DA slams SABC for millions spent covering ANC ‘birthday bash’

Citizen reporter

This amount apparently comes second only to the state of the nation address in terms of event coverage expenditure.

The South African Broadcasting Corporation (SABC) building. Picture: Tracy Lee Stark

The DA has slammed the public broadcaster SABC for the millions spent on covering the governing ANC’s January 8 statement since 2014.

The DA’s Phumzile Van Damme said the SABC has spent R2.2 million on covering the ANC’s January 8 statement since 2014, a figure which she said came “second only to the state of the nation address in terms of event coverage expenditure”.

Van Damme said the figure was revealed in a reply to a DA parliamentary question to the minister of communications requesting the amount the SABC had spent on broadcasting events of national importance.

She said the money spent on the ANC’s annual January 8 statement was more than what was spent covering the budget speech (R2 million), World Aids Day (R1.2 million), and Human Rights Day coverage with R1.3 million spent on coverage.

“While we acknowledge the relevance of broadcasting the January 8 statement, the SABC classifying this as an event of national importance is improper,” Van Damme said.

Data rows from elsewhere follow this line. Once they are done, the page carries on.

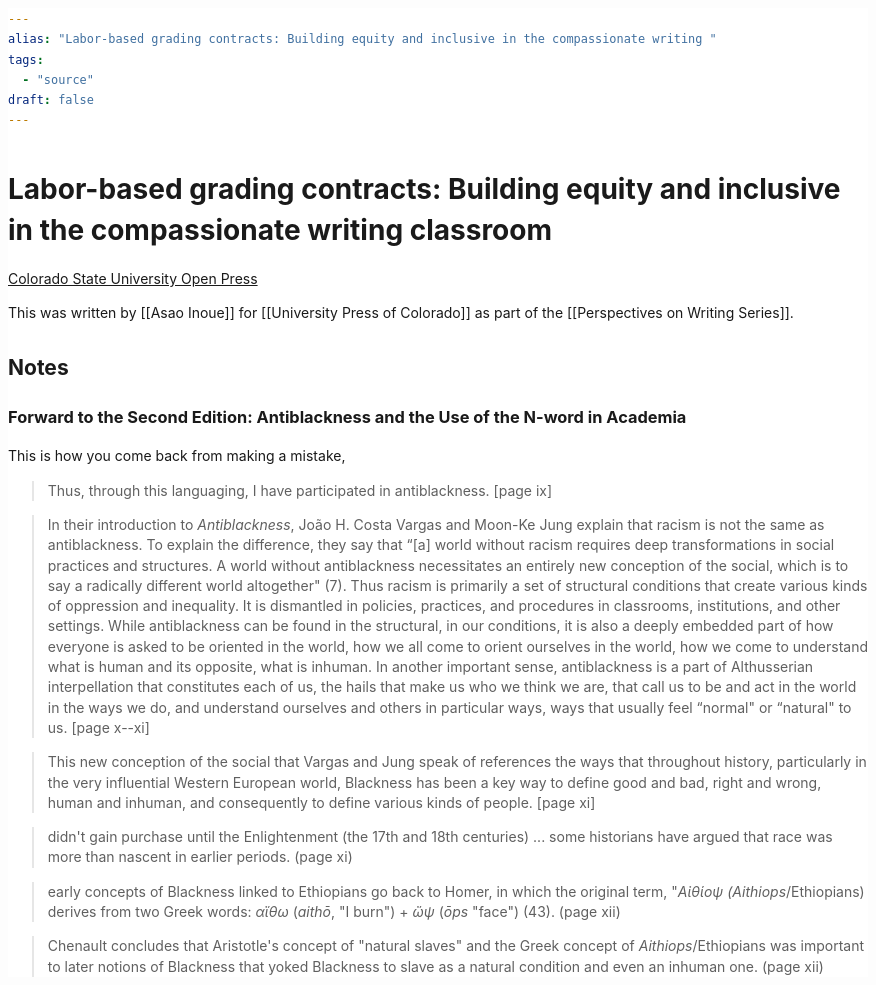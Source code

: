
 ```yaml
---
alias: "Labor-based grading contracts: Building equity and inclusive in the compassionate writing "
tags:
  - "source"
draft: false
---
```

# Labor-based grading contracts: Building equity and inclusive in the compassionate writing classroom

[Colorado State University Open Press](https://wac.colostate.edu/docs/books/labor/contracts.pdf)

This was written by [[Asao Inoue]] for [[University Press of Colorado]] as part of the [[Perspectives on Writing Series]].

## Notes
### Forward to the Second Edition: Antiblackness and the Use of the N-word in Academia

This is how you come back from making a mistake,

> Thus, through this languaging, I have participated in antiblackness. [page ix]

> In their introduction to *Antiblackness*, João H. Costa Vargas and Moon-Ke Jung explain that racism is not the same as antiblackness. To explain the difference, they say that “[a] world without racism requires deep transformations in social practices and structures. A world without antiblackness necessitates an entirely new conception of the social, which is to say a radically different world altogether" (7). Thus racism is primarily a set of structural conditions that create various kinds of oppression and inequality. It is dismantled in policies, practices, and procedures in classrooms, institutions, and other settings. While antiblackness can be found in the structural, in our conditions, it is also a deeply embedded part of how everyone is asked to be oriented in the world, how we all come to orient ourselves in the world, how we come to understand what is human and its opposite, what is inhuman. In another important sense, antiblackness is a part of Althusserian interpellation that constitutes each of us, the hails that make us who we think we are, that call us to be and act in the world in the ways we do, and understand ourselves and others in particular ways, ways that usually feel “normal" or “natural" to us. [page x--xi]

> This new conception of the social that Vargas and Jung speak of references the ways that throughout history, particularly in the very influential Western European world, Blackness has been a key way to define good and bad, right and wrong, human and inhuman, and consequently to define various kinds of people. [page xi]

> didn't gain purchase until the Enlightenment (the 17th and 18th centuries) ... some historians have argued that race was more than nascent in earlier periods. (page xi)

> early concepts of Blackness linked to Ethiopians go back to Homer, in which the original term, "*Αἰθίοψ (Aithiops*/Ethiopians) derives from two Greek words: *αἴθω* (*aithō*, "I burn") + *ὤψ* (*ōps* "face") (43). (page xii)

> Chenault concludes that Aristotle's concept of "natural slaves" and the Greek concept of *Aithiops*/Ethiopians was important to later notions of Blackness that yoked Blackness to slave as a natural condition and even an inhuman one. (page xii)
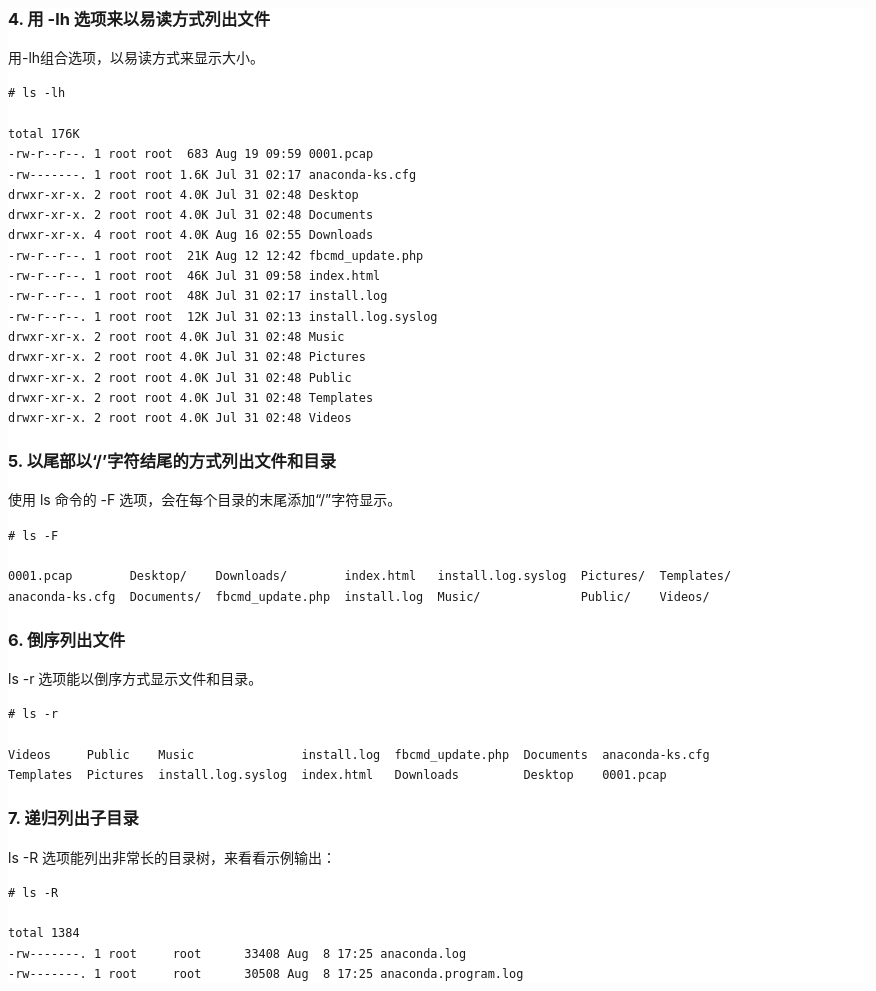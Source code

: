 ### 4. 用 -lh 选项来以易读方式列出文件  ###

用-lh组合选项，以易读方式来显示大小。

    # ls -lh
    
    total 176K
    -rw-r--r--. 1 root root  683 Aug 19 09:59 0001.pcap
    -rw-------. 1 root root 1.6K Jul 31 02:17 anaconda-ks.cfg
    drwxr-xr-x. 2 root root 4.0K Jul 31 02:48 Desktop
    drwxr-xr-x. 2 root root 4.0K Jul 31 02:48 Documents
    drwxr-xr-x. 4 root root 4.0K Aug 16 02:55 Downloads
    -rw-r--r--. 1 root root  21K Aug 12 12:42 fbcmd_update.php
    -rw-r--r--. 1 root root  46K Jul 31 09:58 index.html
    -rw-r--r--. 1 root root  48K Jul 31 02:17 install.log
    -rw-r--r--. 1 root root  12K Jul 31 02:13 install.log.syslog
    drwxr-xr-x. 2 root root 4.0K Jul 31 02:48 Music
    drwxr-xr-x. 2 root root 4.0K Jul 31 02:48 Pictures
    drwxr-xr-x. 2 root root 4.0K Jul 31 02:48 Public
    drwxr-xr-x. 2 root root 4.0K Jul 31 02:48 Templates
    drwxr-xr-x. 2 root root 4.0K Jul 31 02:48 Videos

### 5. 以尾部以‘/’字符结尾的方式列出文件和目录 ###

使用 ls 命令的 -F 选项，会在每个目录的末尾添加“/”字符显示。

    # ls -F
    
    0001.pcap        Desktop/    Downloads/        index.html   install.log.syslog  Pictures/  Templates/
    anaconda-ks.cfg  Documents/  fbcmd_update.php  install.log  Music/              Public/    Videos/

### 6. 倒序列出文件 ###

ls -r 选项能以倒序方式显示文件和目录。

    # ls -r
    
    Videos     Public    Music               install.log  fbcmd_update.php  Documents  anaconda-ks.cfg
    Templates  Pictures  install.log.syslog  index.html   Downloads         Desktop    0001.pcap

### 7. 递归列出子目录 ###

ls -R 选项能列出非常长的目录树，来看看示例输出：

    # ls -R
    
    total 1384
    -rw-------. 1 root     root      33408 Aug  8 17:25 anaconda.log
    -rw-------. 1 root     root      30508 Aug  8 17:25 anaconda.program.log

“Nor is the speech delivered by the state president, in his capacity as ANC president at the event. Thus, the SABC’s expenditure covering this event as one of national importance is in violation of its own editorial policy.”

She said according to the public broadcaster’s editorial policy, events of national importance are events that “may include the opening of parliament, the budget speech, state occasions such as visits by foreign dignitaries and state funerals, major commemorative occasions, and the proceedings of national commissions of inquiry. Other events that may warrant live coverage and involve scheduling and programming changes include major parliamentary debates, the opening of provincial legislatures, and significant conferences of the major political parties”.

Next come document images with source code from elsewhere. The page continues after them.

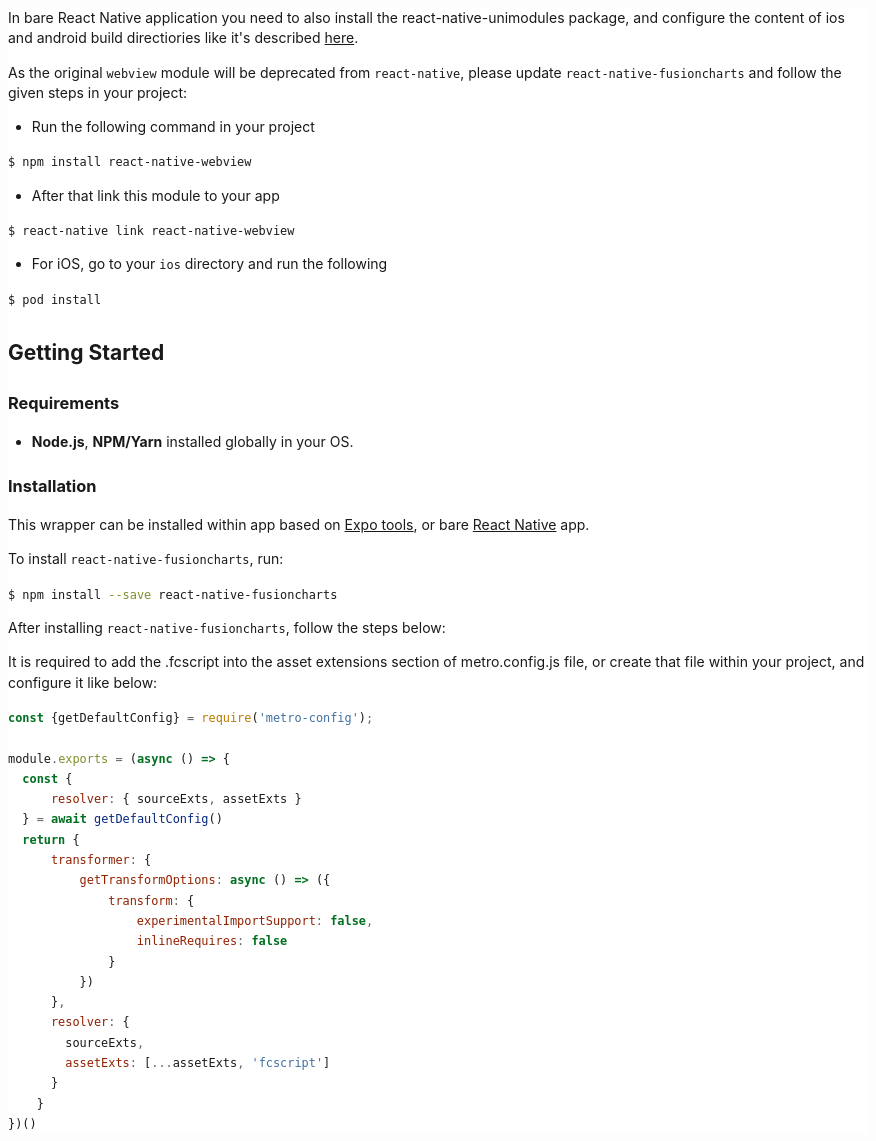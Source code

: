 In bare React Native application you need to also install the react-native-unimodules package, and configure the content of ios and android build directiories like it's described [here](https://docs.expo.io/bare/installing-unimodules/#installation).

As the original `webview` module will be deprecated from `react-native`, please update `react-native-fusioncharts` and follow the given steps in your project:

- Run the following command in your project

```bash
$ npm install react-native-webview
```

- After that link this module to your app

```bash
$ react-native link react-native-webview
```

- For iOS, go to your `ios` directory and run the following

```bash
$ pod install
```

## Getting Started

### Requirements

- **Node.js**, **NPM/Yarn** installed globally in your OS.

### Installation

This wrapper can be installed within app based on [Expo tools](https://docs.expo.io/), or bare [React Native](https://reactnative.dev/docs/getting-started) app.

To install `react-native-fusioncharts`, run:

```bash
$ npm install --save react-native-fusioncharts
```

After installing `react-native-fusioncharts`, follow the steps below:

It is required to add the .fcscript into the asset extensions section of metro.config.js file, or create that file within your project, and configure it like below:

```javascript
const {getDefaultConfig} = require('metro-config');

module.exports = (async () => {
  const {
      resolver: { sourceExts, assetExts }
  } = await getDefaultConfig()
  return {
      transformer: {
          getTransformOptions: async () => ({
              transform: {
                  experimentalImportSupport: false,
                  inlineRequires: false
              }
          })
      },
      resolver: {
        sourceExts,
        assetExts: [...assetExts, 'fcscript']
      }
    }
})()
```
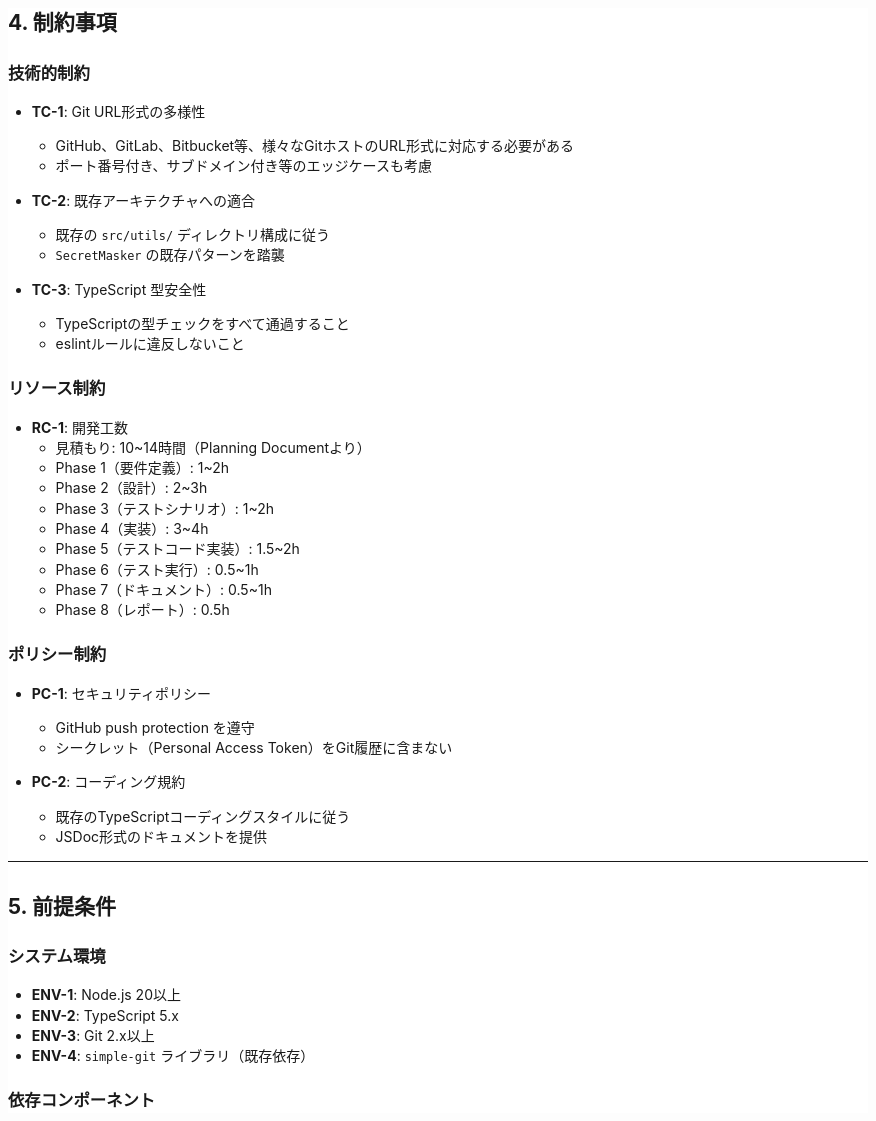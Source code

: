 
## 4. 制約事項

### 技術的制約

- **TC-1**: Git URL形式の多様性
  - GitHub、GitLab、Bitbucket等、様々なGitホストのURL形式に対応する必要がある
  - ポート番号付き、サブドメイン付き等のエッジケースも考慮

- **TC-2**: 既存アーキテクチャへの適合
  - 既存の `src/utils/` ディレクトリ構成に従う
  - `SecretMasker` の既存パターンを踏襲

- **TC-3**: TypeScript 型安全性
  - TypeScriptの型チェックをすべて通過すること
  - eslintルールに違反しないこと

### リソース制約

- **RC-1**: 開発工数
  - 見積もり: 10~14時間（Planning Documentより）
  - Phase 1（要件定義）: 1~2h
  - Phase 2（設計）: 2~3h
  - Phase 3（テストシナリオ）: 1~2h
  - Phase 4（実装）: 3~4h
  - Phase 5（テストコード実装）: 1.5~2h
  - Phase 6（テスト実行）: 0.5~1h
  - Phase 7（ドキュメント）: 0.5~1h
  - Phase 8（レポート）: 0.5h

### ポリシー制約

- **PC-1**: セキュリティポリシー
  - GitHub push protection を遵守
  - シークレット（Personal Access Token）をGit履歴に含まない

- **PC-2**: コーディング規約
  - 既存のTypeScriptコーディングスタイルに従う
  - JSDoc形式のドキュメントを提供

---

## 5. 前提条件

### システム環境

- **ENV-1**: Node.js 20以上
- **ENV-2**: TypeScript 5.x
- **ENV-3**: Git 2.x以上
- **ENV-4**: `simple-git` ライブラリ（既存依存）

### 依存コンポーネント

“The [SABC’s] editorial policy clearly does not mention party-political birthday parties as events of national importance.

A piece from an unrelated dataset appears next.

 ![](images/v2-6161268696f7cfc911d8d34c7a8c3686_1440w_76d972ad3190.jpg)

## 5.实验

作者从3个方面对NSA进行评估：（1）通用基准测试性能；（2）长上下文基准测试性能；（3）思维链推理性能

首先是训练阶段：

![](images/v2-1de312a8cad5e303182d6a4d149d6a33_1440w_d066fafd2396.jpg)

“In a democracy, it is crucial that the public broadcaster provide coverage to political party events, however, the broadcaster should also provide equal exposure to significant events of all major political parties.”

She said this prompted the DA to make submissions on the review of the SABC’s editorial policy.

The DA submitted that the list of what was considered an event of national importance should be tightened and be limited to the state of the nation address, the debate on the state of the nation address, the budget speech, state funerals, state commemorative events, proceedings of national commissions of inquiry, significant conferences of major political parties, and major announcements by the state president.

“We look forward to the publication of the SABC’s editorial policy taking into consideration the submissions [the DA has made]. We also look forward to an undertaking from the SABC that it will not again willingly violate its own editorial policy by giving [a] live broadcast to the ANC’s birthday party in 2019 as an event of national importance.”

Previously, the DA took issue with the SABC broadcasting President Cyril Ramaphosa’s late-night feedback on the ANC’s two-day legkotla in Gauteng earlier this year in his capacity as the head of the governing party.